A friend introduced me to the work of life coach Martha Beck recently, and after reading about her visits to South Africa to encounter amazing animals in their home territory on the “look-inside-this-book” pages of Finding Your Way in a Wild New World, Reclaiming Your True Nature on Amazon, I decided to find out more about her coaching methods and bought an audiobook of The Four-Day Win, End Your Diet War and Achieve Thinner Peace, which I am now reading. Although losing weight isn’t as dramatic as going to Africa to observe the interactions of large, wild animals, Beck is dealing with one of the most daunting parts of making changes in our lives in this little book: taking the first steps.

Her approach to weight-loss asks readers to develop a harmonious relationship with themselves rather than cruelly starving their bodies into submission. She supports her analysis of what works in weight loss with reference to psychological research and her own experience as a person who dieted mercilessly, and unsuccessfully, for years who has become a person who is fit and never even thinks the word “diet.”

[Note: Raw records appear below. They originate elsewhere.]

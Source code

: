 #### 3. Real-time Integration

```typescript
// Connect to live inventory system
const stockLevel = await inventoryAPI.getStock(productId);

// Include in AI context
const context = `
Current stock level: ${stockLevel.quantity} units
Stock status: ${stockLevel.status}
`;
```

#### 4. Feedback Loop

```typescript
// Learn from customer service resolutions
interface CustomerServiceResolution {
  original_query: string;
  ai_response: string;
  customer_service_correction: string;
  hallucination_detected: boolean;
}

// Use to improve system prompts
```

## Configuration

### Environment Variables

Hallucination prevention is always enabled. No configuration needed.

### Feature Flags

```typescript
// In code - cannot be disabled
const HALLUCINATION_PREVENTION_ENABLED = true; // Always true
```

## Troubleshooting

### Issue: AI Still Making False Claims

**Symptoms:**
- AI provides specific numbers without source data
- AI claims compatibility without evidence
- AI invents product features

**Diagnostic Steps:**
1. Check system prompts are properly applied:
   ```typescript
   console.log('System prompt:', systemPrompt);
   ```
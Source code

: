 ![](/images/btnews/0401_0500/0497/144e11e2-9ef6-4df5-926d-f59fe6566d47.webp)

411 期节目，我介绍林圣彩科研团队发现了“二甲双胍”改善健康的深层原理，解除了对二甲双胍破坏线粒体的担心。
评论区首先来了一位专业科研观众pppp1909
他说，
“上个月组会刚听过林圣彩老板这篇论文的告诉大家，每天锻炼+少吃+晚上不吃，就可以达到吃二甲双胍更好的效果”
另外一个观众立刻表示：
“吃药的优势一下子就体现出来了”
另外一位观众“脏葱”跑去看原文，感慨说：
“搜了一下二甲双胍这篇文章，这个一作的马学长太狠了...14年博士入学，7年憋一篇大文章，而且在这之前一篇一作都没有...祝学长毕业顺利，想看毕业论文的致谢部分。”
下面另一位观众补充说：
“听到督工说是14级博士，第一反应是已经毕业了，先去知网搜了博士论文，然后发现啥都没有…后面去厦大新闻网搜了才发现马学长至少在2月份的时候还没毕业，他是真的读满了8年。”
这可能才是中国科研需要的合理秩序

She encourages dividing huge goals, like changing from overeating and self-reproach to eating healthy and self-acceptance, into manageable chunks. Beck calls her technology for this the 4-Day Win.  By taking on a part of the change that we can handle in a time-frame we’re not afraid to commit to, we get a “win” early in the movement toward the larger goal and build momentum. We also commit to reward ourselves along the way. I’ve already made a ridiculously easy goal to repeat for the next four days. Although I struggled with the idea of reward, I did finally establish both a daily reward and a larger one to recognize the finished “win.” I’ve already completed my commitment for Days 1 and 2, for both achievement and reward.

The 4-Day Win is applicable in lots of situations, and I will use it. However, I had a much more profound insight that could lead to deeper change in me when I read Beck’s metaphor that likens traditional dieting to “breaking” a horse.  Among other things, she noted that horses are great teachers for us because they are so sensitive to human emotions and the behaviors that indicate our state of mind. She also described a different way to train a horse that works through communicating, in a language of gesture and behavior that horses understand, the willingness to enter into community with the horse “join up,” as she puts it. When we stop chasing our bodies down with whips (as in horse “breaking”) and treat ourselves with care and love (“joining up” with our bodies), we trust ourselves not to subject our bodies to punishment and starvation and move without effort toward ideal weight and activity levels.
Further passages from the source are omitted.